BWW Review: SLOW FOOD at Geva Theatre
There is nary a more unifying social experience than receiving horrid, mind-bogglingly bad service at a restaurant. It cuts across class, background, geography, ideology, upbringing, and every other imaginable social divide. With minimal effort we can all probably recall a recent experience in which we were out to dinner with friends or significant others and had a server who was slow, rude, invasive, negligent, easily distracted, too chatty, or-in the case of Stephen (Danny Vaccaro), the waiter in Wendy MacLeod's "Slow Food", currently on stage at Geva Theatre-all of the above. And while it might trigger flashbacks of dining horror and peak hangry-ness, it makes for a truly entertaining stage comedy.

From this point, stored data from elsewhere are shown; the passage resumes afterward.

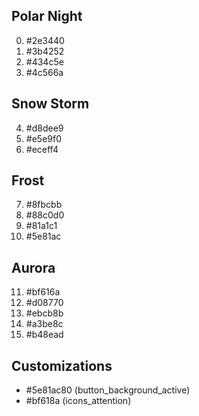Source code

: Polar Night
-----------
0. #2e3440
1. #3b4252
2. #434c5e
3. #4c566a


Snow Storm
----------
4. #d8dee9
5. #e5e9f0
6. #eceff4


Frost
-----
7. #8fbcbb
8. #88c0d0
9. #81a1c1
10. #5e81ac


Aurora
------
11. #bf616a
12. #d08770
13. #ebcb8b
14. #a3be8c
15. #b48ead


Customizations
--------------
* #5e81ac80 (button_background_active)
* #bf618a (icons_attention)
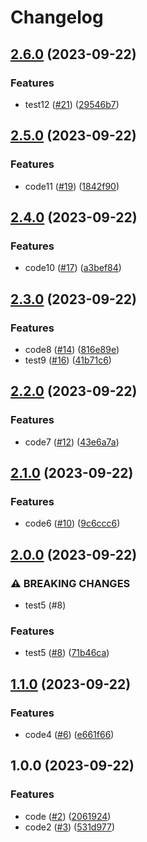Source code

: # Changelog

## [2.6.0](https://github.com/tomasstorc/java-f/compare/v2.5.0...v2.6.0) (2023-09-22)


### Features

* test12 ([#21](https://github.com/tomasstorc/java-f/issues/21)) ([29546b7](https://github.com/tomasstorc/java-f/commit/29546b769e237aa5f85f0dab0d4bd2fcd98cb8b1))

## [2.5.0](https://github.com/tomasstorc/java-f/compare/v2.4.0...v2.5.0) (2023-09-22)


### Features

* code11 ([#19](https://github.com/tomasstorc/java-f/issues/19)) ([1842f90](https://github.com/tomasstorc/java-f/commit/1842f90580cdcc2c6293f60a829c13c2ca5fba7f))

## [2.4.0](https://github.com/tomasstorc/java-f/compare/v2.3.0...v2.4.0) (2023-09-22)


### Features

* code10 ([#17](https://github.com/tomasstorc/java-f/issues/17)) ([a3bef84](https://github.com/tomasstorc/java-f/commit/a3bef84168fb145bfa320fffd7fcc5a21d402add))

## [2.3.0](https://github.com/tomasstorc/java-f/compare/v2.2.0...v2.3.0) (2023-09-22)


### Features

* code8 ([#14](https://github.com/tomasstorc/java-f/issues/14)) ([816e89e](https://github.com/tomasstorc/java-f/commit/816e89e63c9557094c349e23ef922ddd362a57a5))
* test9 ([#16](https://github.com/tomasstorc/java-f/issues/16)) ([41b71c6](https://github.com/tomasstorc/java-f/commit/41b71c68892d6de48b2e4c3d926735f268f44eff))

## [2.2.0](https://www.github.com/tomasstorc/java-f/compare/v2.1.0...v2.2.0) (2023-09-22)


### Features

* code7 ([#12](https://www.github.com/tomasstorc/java-f/issues/12)) ([43e6a7a](https://www.github.com/tomasstorc/java-f/commit/43e6a7a1a2369100909a57d7c4cf2ab4eee15313))

## [2.1.0](https://www.github.com/tomasstorc/java-f/compare/v2.0.0...v2.1.0) (2023-09-22)


### Features

* code6 ([#10](https://www.github.com/tomasstorc/java-f/issues/10)) ([9c6ccc6](https://www.github.com/tomasstorc/java-f/commit/9c6ccc6b1aa6c09196b75b6e1925fa0d12629699))

## [2.0.0](https://www.github.com/tomasstorc/java-f/compare/v1.1.0...v2.0.0) (2023-09-22)


### ⚠ BREAKING CHANGES

* test5 (#8)

### Features

* test5 ([#8](https://www.github.com/tomasstorc/java-f/issues/8)) ([71b46ca](https://www.github.com/tomasstorc/java-f/commit/71b46ca952e7eaf500985db27bd73aefbd653e52))

## [1.1.0](https://www.github.com/tomasstorc/java-f/compare/v1.0.0...v1.1.0) (2023-09-22)


### Features

* code4 ([#6](https://www.github.com/tomasstorc/java-f/issues/6)) ([e661f66](https://www.github.com/tomasstorc/java-f/commit/e661f6640c14439cd5473c6f089a6c6e3cfe9e5d))

## 1.0.0 (2023-09-22)


### Features

* code ([#2](https://www.github.com/tomasstorc/java-f/issues/2)) ([2061924](https://www.github.com/tomasstorc/java-f/commit/20619249aab744466df05996a08634b11fddf51b))
* code2 ([#3](https://www.github.com/tomasstorc/java-f/issues/3)) ([531d977](https://www.github.com/tomasstorc/java-f/commit/531d977e9f24120d99fbea850da39d2a87f9afed))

The premise of "Slow Food" is simple: Peter (Stephen Caffrey) and Irene (Toni diBuono)'s anniversary celebration in Palm Springs is off to a rocky start, but they are looking forward to a nice meal in a local restaurant. It's just their luck to be served (or not) by perfectionist waiter Stephan (pronounced 'Steefff-en') who won't bring them their food and has them questioning everything - from their menu selections to the state of their marriage.

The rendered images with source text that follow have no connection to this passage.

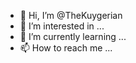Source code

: - 👋 Hi, I’m @TheKuygerian
- 👀 I’m interested in ...
- 🌱 I’m currently learning ...
- 📫 How to reach me ...

<!---
TheKuygerian/TheKuygerian is a ✨ special ✨ repository because its `README.md` (this file) appears on your GitHub profile.
You can click the Preview link to take a look at your changes.
--->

Geva regulars will likely recognize all three actors, each of whom have appeared in various Geva productions in recent seasons; Caffrey in "Red", Vaccaro in "La Cage aux Folles", and DiBuono in "The Humans", the latter being the highlight of Geva's 2018-2019 season in my humble opinion. "Slow Food" is decidedly lighter fare than all three of these works, a straightforward romantic comedy that doesn't push boundaries or traverse in heavily thematic terrain (though the couple's middle age and empty nest syndrome are definitely focal points).
That said, each actor brings their own energy to the stage and carves out a truly unique character with their own brand of quirkiness and humor. Stephen is a ball of manic, flamboyant energy, all-too-eager to dive into the couple's affairs, give unsolicited advice, and overshare his own neurosis and insecurities. Irene is motherly and accommodating, though takes a decidedly no-BS stance when it comes to her curmudgeonly husband. And Peter is a cranky old sourpuss, much too hungry to keep his emotions-or volume-in check. These three personalities create a cocktail that toggles between chaos and charm, with ample laughter throughout.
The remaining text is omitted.